La metáfora de Villalbilla

15/04/2021

Días atrás nos hacíamos eco de la caída de la techumbre de la iglesia de Villalbilla, pedanía perteneciente a Villar de Domingo García. La noticia es fiel reflejo de eso contra lo que intentamos luchar desde hace tiempo, la despoblación. Abandonada desde mediados de la década de los años 70 del siglo pasado, la Iglesia de Villalbilla se ha mantenido en pie hasta hace unas semanas mientras que le aguantaron las fuerzas, esas que le faltaron para poder aguantar los envites de la dichosa Filomena. Y esto me hace pensar que quizá la Iglesia de Villalbilla puede convertirse en todo un emblema de la pelea en la que, tristemente, nos vemos inmersos desde años atrás.  
Por más que anunciemos a bombo y platillo programas y actuaciones para corregir esta pandemia poblacional, la realidad es que, de momento, no conseguimos superarla. Quizá uno de los elementos que podrían servirnos para frenar el éxodo humano sería tener un servicio AVE que hubiera permitido fijar población. Pero la realidad es otra. Cada cierto tiempo contemplamos que la frecuencia diaria de trenes que paran en la Fernando Zóbel, digamos que varía. Si el primer tren que llega a Madrid lo hace casi a las nueve de la mañana ¿cómo es posible que se pueda compatibilizar trabajo en la capital del reino y la vida en Cuenca? Lo mismo ocurre si vivimos aquí y trabajamos en Valencia. Seguro que los responsables argumentarán que los números no cuadran pero precisamente es su obligación trabajar para evitar desigualdades. Y, de momento, el partido del transporte lo vamos perdiendo. 
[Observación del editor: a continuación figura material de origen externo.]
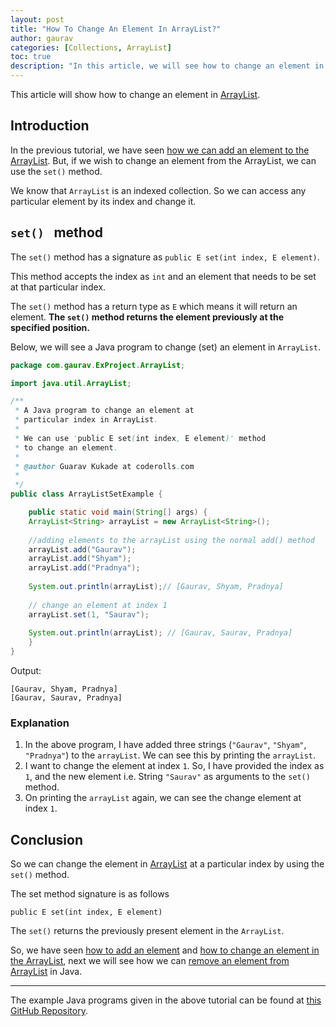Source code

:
 ```yaml
---
layout: post
title: "How To Change An Element In ArrayList?"
author: gaurav
categories: [Collections, ArrayList]
toc: true
description: "In this article, we will see how to change an element in ArrayList."
---
```


This article will show how to change an element in [ArrayList](https://coderolls.com/arraylist-in-java/).

## Introduction

In the previous tutorial, we have seen [how we can add an element to the ArrayList](https://coderolls.com/add-element-in-arraylist/). But, if we wish to change an element from the ArrayList, we can use the `set()` method.

We know that `ArrayList` is an indexed collection. So we can access any particular element by its index and change it.

## `set() ` method

The `set()` method has a signature as `public E set(int index, E element)`.

This method accepts the index as `int` and an element that needs to be set at that particular index.

The `set()` method has a return type as `E` which means it will return an element. **The `set()` method returns the element previously at the specified position.**

Below, we will see a Java program to change (set) an element in `ArrayList`.

```java
package com.gaurav.ExProject.ArrayList;

import java.util.ArrayList;

/**
 * A Java program to change an element at 
 * particular index in ArrayList.
 * 
 * We can use 'public E set(int index, E element)' method
 * to change an element.
 * 
 * @author Guarav Kukade at coderolls.com
 *
 */
public class ArrayListSetExample {

	public static void main(String[] args) {
    ArrayList<String> arrayList = new ArrayList<String>();
    
    //adding elements to the arrayList using the normal add() method
    arrayList.add("Gaurav");
    arrayList.add("Shyam");
    arrayList.add("Pradnya");
    
    System.out.println(arrayList);// [Gaurav, Shyam, Pradnya]
    
    // change an element at index 1
    arrayList.set(1, "Saurav");
    
    System.out.println(arrayList); // [Gaurav, Saurav, Pradnya]
	}
}
```
Output:
```
[Gaurav, Shyam, Pradnya]
[Gaurav, Saurav, Pradnya]
```

### Explanation

1. In the above program, I  have added three strings (`"Gaurav"`, `"Shyam"`, `"Pradnya"`) to the `arrayList`. We can see this by printing the `arrayList`.
2. I want to change the element at index `1`. So, I have provided the index as `1`, and the new element i.e. String `"Saurav"` as arguments to the `set()` method.
3. On printing the `arrayList` again, we can see the change element at index `1`.

## Conclusion

So we can change the element in [ArrayList](https://coderolls.com/arraylist-in-java/) at a particular index by using the `set()` method.

The set method signature is as follows
```
public E set(int index, E element)
```

The `set()` returns the previously present element in the `ArrayList`.

So, we have seen [how to add an element](https://coderolls.com/add-element-in-arraylist/) and [how to change an element in the ArrayList](https://coderolls.com/change-element-in-arraylist/), next we will see how we can [remove an element from ArrayList](https://coderolls.com/remove-element-from-arraylist/) in Java.

---

The example Java programs given in the above tutorial can be found at [this GitHub Repository](https://github.com/coderolls/blogpost-coding-examples/tree/main/collections/arraylist/change-element-in-arraylist).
Pero al igual que aún podemos contemplar en pie algún lienzo orgulloso de la iglesia de Villalbilla con la esperanza puesta en la imposible actuación restauradora, tenemos que seguir manteniendo nuestra confianza en el trabajo callado. A lo largo de pasados días se han anunciado la creación de algo más de dos centenares de puesto de trabajo durante los próximos meses. Sí, ya sé que necesitamos que se pongan en funcionamiento cuanto antes pero es una muy buena noticia que viene a tapar, de alguna manera, el descalabro laboral sufrido por el cierre inexplicable de Gamesa meses atrás. Rujamar, Vía Agora, Centro de dependientes y Campus sport son el nuevo flautista de Hamelin al que seguir en búsqueda del despegue económico de esta ciudad. No será sencilla la espera pero, si lo anunciado llega a buen puerto, permitirá dar un pasito más en el manido tema de la despoblación. De todas formas, aunque es una buena noticia no es suficiente.
Y todo esto en medio de una semana en la que hemos vuelto a la fase tres. De nuevo afectada la hostelería, la cultura, los centros socio sanitarios… Seguro que el descontrol transmitido en la pelea contra el Covid ayuda a este incremento pero también la relajación en la aplicación de las sencillas medidas que todos y cada uno tenemos que adoptar.
Es el momento de seguir trabajando para conseguir derrotar a las diferentes pandemias que asolan esta ciudad. Hoy hemos hablado de la pandemia laboral y la pandemia Covid-19, seguramente habrá otras, afrontémoslas como aguantó los golpes del tiempo la iglesia de Villalbilla. Eso sí, ojalá el resultado sea diferente.